TU Wien Informatics

FFG Leitprojekt DOMINO

  • 2026-01-23
  • FFG
  • Excellence

We’re delighted that Daniel Müller-Gritschneder’s project, DOMINO, has been selected for funding by the FFG!

Daniel Müller-Gritschneder
Daniel Müller-Gritschneder
Picture: TU Wien Informatics

We’re delighted to announce that the flagship project DOMINO has been selected for funding by the Austrian Research Promotion Agency (FFG)!

Led by TU Wien, the consortium brings together leading experts from industry and academia, with Daniel Müller-Gritschneder as one of the project leads. The project was selected for funding in FFG’s AI Ecosystems 2024: AI for Tech, AI for Green and AIM AT call, awarded over €2,4 Million, and is set to run until April 2028.

ML DevOps Methods for a Green and Safe EdgeAI Lifecycle (DOMINO) investigates Edge computing, and particularly Edge AI. Edge computing offers major advantages over cloud-based solutions in terms of latency, privacy, safety, cost, and energy efficiency, and is rapidly gaining market relevance. While mature platforms exist for deploying AI on edge devices, they largely focus on initial deployment and fall short of addressing the full lifecycle and the stringent requirements of industrial and safety-critical applications. DOMINO addresses this gap by developing an end-to-end MLOps lifecycle for Edge AI, inspired by DevOps, covering development, deployment, monitoring, evaluation, and continuous improvement. It specifically targets industrial integration, compliance with safety norms and the EU AI Act, lifecycle monitoring, and the use of non-expert feedback to improve deployed systems without degradation. Daniel’s work within the consortium focuses on hardware-aware Neural Architecture Search (NAS) to identify efficient vision models for railway and industrial applications. NAS automates the design of neural networks tailored to diverse Edge AI platforms, taking into account specialized compute units such as NPUs and GPUs, as well as memory constraints.
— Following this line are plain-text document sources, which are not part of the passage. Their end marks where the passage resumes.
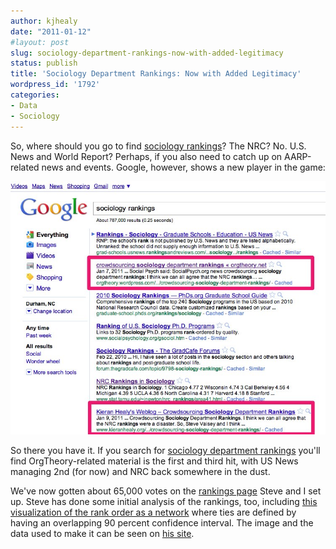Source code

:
 ```yaml
---
author: kjhealy
date: "2011-01-12"
#layout: post
slug: sociology-department-rankings-now-with-added-legitimacy
status: publish
title: 'Sociology Department Rankings: Now with Added Legitimacy'
wordpress_id: '1792'
categories:
- Data
- Sociology
---
```


So, where should you go to find [sociology rankings](http://orgtheory.wordpress.com/2011/01/07/crowdsourcing-sociology-department-rankings/)? The NRC? No. U.S. News and World Report? Perhaps, if you also need to catch up on AARP-related news and events. Google, however, shows a new player in the game:

[![image](sociology-rankings-google.jpg "Sociology Rankings — Google Search")](sociology-rankings-google.jpg)

So there you have it. If you search for [sociology department rankings](http://www.google.com/search?rls=en&q=sociology+department+rankings) you'll find OrgTheory-related material is the first and third hit, with US News managing 2nd (for now) and NRC back somewhere in the dust.

We've now gotten about 65,000 votes on the [rankings page](http://www.allourideas.org/socrankings) Steve and I set up. Steve has done some initial analysis of the rankings, too, including [this visualization of the rank order as a network](http://www.stephenvaisey.com/socrankings/sociologysnake.jpg) where ties are defined by having an overlapping 90 percent confidence interval. The image and the data used to make it can be seen on [his site](http://www.stephenvaisey.com/socrankings/).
FFG flagship projects (“Leitprojekte”) are strategically conceived, large-scale research and development initiatives. They are designed to integrate the entire value chain and to demonstrate the technological feasibility of system-level solutions with long-term growth potential. These projects strengthen specific sectors or industries while developing model solutions to major societal challenges.

About

Daniel Müller-Gritschneder is a Professor of Computer Architecture and Head of the Research Unit Embedded Computing Systems at TU Wien Informatics. He received his Diploma, doctoral, and habilitation degrees in electrical engineering and information technology from the Technical University of Munich, where he was also a researcher at the Chair of Electronic Design Automation from 2004 to 2024. He worked on several projects in close cooperation with industry partners such as Infineon, Intel, Siemens, and Bosch. He serves as a TPC member at EDA conferences such as DAC, ICCAD, SAMOS, and CODES/ISSS, and was co-organizer of the RISC-V Summit Europe 23 and 24. He is also a senior member of IEEE. His main interests are in Electronic System Level Design, RISC-V, tinyML, as well as functional safety and HW security.